看下基于MySQL 5.7.8,如何优雅的存取JSON类型中的键值,依然以修改extdata中的salary为例:
update user set extdata = JSON_SET(user.extdata, '$.salary',2000) where id =1;
读取salary的值:
select JSON_EXTRACT(user.extdata, '$.salary') from user where id =1;
借助JSON_SET和JSON_EXTRACT这两个Api,极大的降低了存取的复杂度,想深入了解MySQL JSON用法的请参考文章最后的推荐阅读内容。
说到这儿,借助MySQL的原生JSON类型以及相关的Api存取扩展数据在易用性方面已经没什么问题了,接下来从性能角度思考下是否有待提升。
/*找出salary等于2000的user*/
select * from user where JSON_EXTRACT(user.extdata, '$.salary') =2000;
在我自己的pc机上,user表中共300万条数据,执行这条SQL花费接近3秒,不谈快慢,就论是否有优化空间,贴个执行计划出来
面对大名鼎鼎的全表扫描如何优化呢?
优化JSON查询
按照过往的思路,我们只要设计合理的索引就能避免全表扫描,但这次面对JSON似乎有点黔驴技穷了,别担心,大名鼎鼎的MySQL早已帮你做了既生瑜又生亮的美事,看看官方怎么说。
- JSON类型列无法直接索引;
- 可以基于JSON创建一个生成列,然后基于生成列创建索引,从而达到对JSON类型列加索引的效果。
接着看下何谓生成列
生成列的值在插入数据时不需要设置,MySQL会根据生成列关联的表达式自动计算填充,生成列的定义方式如下:
col_name data_type [GENERATED ALWAYS] AS (expr)

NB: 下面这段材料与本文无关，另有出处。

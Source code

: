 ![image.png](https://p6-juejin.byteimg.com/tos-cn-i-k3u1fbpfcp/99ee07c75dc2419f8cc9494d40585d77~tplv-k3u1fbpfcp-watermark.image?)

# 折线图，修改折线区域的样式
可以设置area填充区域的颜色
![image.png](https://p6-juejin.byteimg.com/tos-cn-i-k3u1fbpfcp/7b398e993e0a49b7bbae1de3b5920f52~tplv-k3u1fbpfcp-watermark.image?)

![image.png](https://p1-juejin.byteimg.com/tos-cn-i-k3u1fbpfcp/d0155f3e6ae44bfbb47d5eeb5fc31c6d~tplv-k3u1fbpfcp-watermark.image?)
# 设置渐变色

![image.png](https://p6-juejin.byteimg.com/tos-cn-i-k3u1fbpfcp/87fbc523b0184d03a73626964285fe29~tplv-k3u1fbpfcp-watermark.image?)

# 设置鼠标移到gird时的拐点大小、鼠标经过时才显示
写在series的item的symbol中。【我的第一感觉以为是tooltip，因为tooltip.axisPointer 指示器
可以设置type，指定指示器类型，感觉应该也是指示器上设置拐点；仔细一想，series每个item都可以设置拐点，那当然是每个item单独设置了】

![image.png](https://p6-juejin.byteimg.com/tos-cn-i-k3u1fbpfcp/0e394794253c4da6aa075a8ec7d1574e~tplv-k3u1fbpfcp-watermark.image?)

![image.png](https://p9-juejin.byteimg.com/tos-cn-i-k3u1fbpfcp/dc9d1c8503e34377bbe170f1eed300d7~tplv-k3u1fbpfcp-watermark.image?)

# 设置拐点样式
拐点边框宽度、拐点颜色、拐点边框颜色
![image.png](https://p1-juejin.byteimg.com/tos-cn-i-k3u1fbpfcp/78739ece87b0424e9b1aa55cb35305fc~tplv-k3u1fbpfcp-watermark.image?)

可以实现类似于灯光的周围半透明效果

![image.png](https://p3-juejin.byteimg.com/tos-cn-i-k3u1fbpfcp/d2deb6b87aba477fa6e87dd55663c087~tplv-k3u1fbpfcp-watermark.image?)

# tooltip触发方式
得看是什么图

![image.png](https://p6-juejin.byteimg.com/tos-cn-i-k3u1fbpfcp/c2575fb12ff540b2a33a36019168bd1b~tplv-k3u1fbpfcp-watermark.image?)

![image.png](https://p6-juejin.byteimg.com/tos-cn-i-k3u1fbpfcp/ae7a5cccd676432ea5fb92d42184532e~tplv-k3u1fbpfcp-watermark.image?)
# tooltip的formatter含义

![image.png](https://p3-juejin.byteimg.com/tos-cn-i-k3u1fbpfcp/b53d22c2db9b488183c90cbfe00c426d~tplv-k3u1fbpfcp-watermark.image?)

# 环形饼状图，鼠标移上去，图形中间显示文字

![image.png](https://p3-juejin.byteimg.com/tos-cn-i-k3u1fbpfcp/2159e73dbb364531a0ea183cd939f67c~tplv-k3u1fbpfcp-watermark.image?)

[VIRTUAL | STORED] [NOT NULL | NULL]
[UNIQUE [KEY]] [[PRIMARY] KEY]
[COMMENT 'string']
AS (expr)指示生成列并定义用于计算列值的表达式,可以在前面加上GENERATED ALWAYS明确的表示这是一个生成列。
回归到我们的场景中,分三步进行优化:
1.创建一个生成列v_salary,计算列值表达式为extdata->"$.salary",代表提取extdata中的salary值
ALTER TABLE `user` ADD COLUMN `v_salary` DECIMAL(10,2) as (extdata->"$.salary") AFTER `extdata`;
2.针对v_salary创建索引
ALTER TABLE `user` ADD INDEX `idx_salary` (`v_salary`) ;
3.替换查询语句中JSON_EXTRACT(user.extdata, '$.salary')为v_salary;
select * from user where v_salary =2000
select * from user where v_salary =2000,执行耗时为0.047s,这个优化效果非常显著。
看下现在的执行计划已经使用了索引
总结
任何新技术的引入一定要有一个比较全面的认识,充分理解其利弊,不能只看到其光鲜的一面,而忽略其带来的弊端,对于弊端要有应对措施,知己知彼。